Published in Proceedings of InterSymp-2011: Baden-Baden, Germany, August 1, 2011.
12 pages. Publisher's website: http://www.iias.edu.
In recognizing the importance of entrepreneurship and innovation as the principal drivers of economic growth, this paper focuses on the human attributes that govern the behavior of the entrepreneur and the societal perceptions that influence the human environment in which the entrepreneur operates. Foremost among these human attributes is the experience-based nature of the human cognitive system that prepares us well for dealing with events that are closely related to our past experience, but forces us to learn by failure as we apply past methods to new situations. In particular, the paper discusses the difficulties that the human dependence on experience poses to the entrepreneur in terms of the innate human aversion to change, the interpretation and assessment of new situations, and the formulation of appropriate plans and strategies within the practice of entrepreneurship.

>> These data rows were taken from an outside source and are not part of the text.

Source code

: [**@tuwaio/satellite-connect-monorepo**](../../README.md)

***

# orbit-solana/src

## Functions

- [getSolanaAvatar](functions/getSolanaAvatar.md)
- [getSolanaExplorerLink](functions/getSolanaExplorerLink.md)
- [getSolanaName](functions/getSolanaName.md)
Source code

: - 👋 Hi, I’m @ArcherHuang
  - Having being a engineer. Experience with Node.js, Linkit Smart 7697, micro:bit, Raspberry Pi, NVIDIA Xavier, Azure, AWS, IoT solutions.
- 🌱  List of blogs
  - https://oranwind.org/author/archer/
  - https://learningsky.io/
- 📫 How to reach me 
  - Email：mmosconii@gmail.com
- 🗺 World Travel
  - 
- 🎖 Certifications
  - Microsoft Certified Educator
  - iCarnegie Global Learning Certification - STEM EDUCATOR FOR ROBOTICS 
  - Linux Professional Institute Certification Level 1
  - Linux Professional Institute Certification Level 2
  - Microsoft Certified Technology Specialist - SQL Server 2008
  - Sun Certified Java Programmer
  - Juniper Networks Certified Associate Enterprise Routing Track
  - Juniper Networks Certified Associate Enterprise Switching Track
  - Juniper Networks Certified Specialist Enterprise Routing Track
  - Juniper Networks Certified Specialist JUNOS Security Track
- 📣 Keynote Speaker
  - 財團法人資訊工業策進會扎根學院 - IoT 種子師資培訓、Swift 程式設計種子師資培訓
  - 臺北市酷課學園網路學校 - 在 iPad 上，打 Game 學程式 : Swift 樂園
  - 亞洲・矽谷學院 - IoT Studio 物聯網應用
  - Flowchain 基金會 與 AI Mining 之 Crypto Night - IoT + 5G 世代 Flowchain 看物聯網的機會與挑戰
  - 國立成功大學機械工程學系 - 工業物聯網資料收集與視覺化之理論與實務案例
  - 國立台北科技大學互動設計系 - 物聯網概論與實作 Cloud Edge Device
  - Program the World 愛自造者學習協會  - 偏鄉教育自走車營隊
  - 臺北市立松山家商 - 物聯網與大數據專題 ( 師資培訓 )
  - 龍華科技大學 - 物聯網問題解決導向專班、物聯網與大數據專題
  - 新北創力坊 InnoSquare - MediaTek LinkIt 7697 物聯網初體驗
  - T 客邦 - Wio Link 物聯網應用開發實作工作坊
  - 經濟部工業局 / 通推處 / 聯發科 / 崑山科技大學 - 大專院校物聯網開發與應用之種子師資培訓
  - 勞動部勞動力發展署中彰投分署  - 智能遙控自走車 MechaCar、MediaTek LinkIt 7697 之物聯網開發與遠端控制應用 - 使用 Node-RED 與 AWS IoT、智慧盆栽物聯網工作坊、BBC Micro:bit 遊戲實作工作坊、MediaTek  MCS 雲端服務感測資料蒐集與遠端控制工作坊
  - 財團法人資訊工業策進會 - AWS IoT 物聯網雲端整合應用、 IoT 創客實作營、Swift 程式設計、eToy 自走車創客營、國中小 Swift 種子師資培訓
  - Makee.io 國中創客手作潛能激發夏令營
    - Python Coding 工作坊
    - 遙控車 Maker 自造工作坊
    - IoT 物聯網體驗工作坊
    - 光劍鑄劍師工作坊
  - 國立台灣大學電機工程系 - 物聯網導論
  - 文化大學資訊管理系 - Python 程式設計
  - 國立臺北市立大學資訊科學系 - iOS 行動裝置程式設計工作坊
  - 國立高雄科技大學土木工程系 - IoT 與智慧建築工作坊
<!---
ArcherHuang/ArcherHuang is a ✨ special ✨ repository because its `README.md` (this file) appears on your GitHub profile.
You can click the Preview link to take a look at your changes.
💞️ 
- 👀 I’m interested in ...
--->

The value and pitfalls of intuition are discussed in some detail, with particular reference to the precautions that the entrepreneur should exercise so as not to be misled by the various experience-based and emotional influences that govern intuitional processes. In addition, statistical data shows that the success rate of entrepreneurial ventures in terms of actually becoming operational and the amount of personal wealth created is far below common public perception. While entrepreneurship is a leading generator of economic growth, the financial benefit to the individual entrepreneur is likely to be little more than that provided by normal employment. This suggests that the entrepreneurial urge that manifests itself in a small minority of persons, who are willing to abandon the comforts of status quo, is driven more by a combination of personality traits such as adventurism, competitiveness, non-conformance, and passion than deliberate planning based on sound market analysis. The author concludes that the critical factor of whether an entrepreneurial venture will eventually become even moderately successful depends on the willingness of the entrepreneur to learn from early mistakes and acquire the necessary knowledge and skills that appear to be a prerequisite for business success.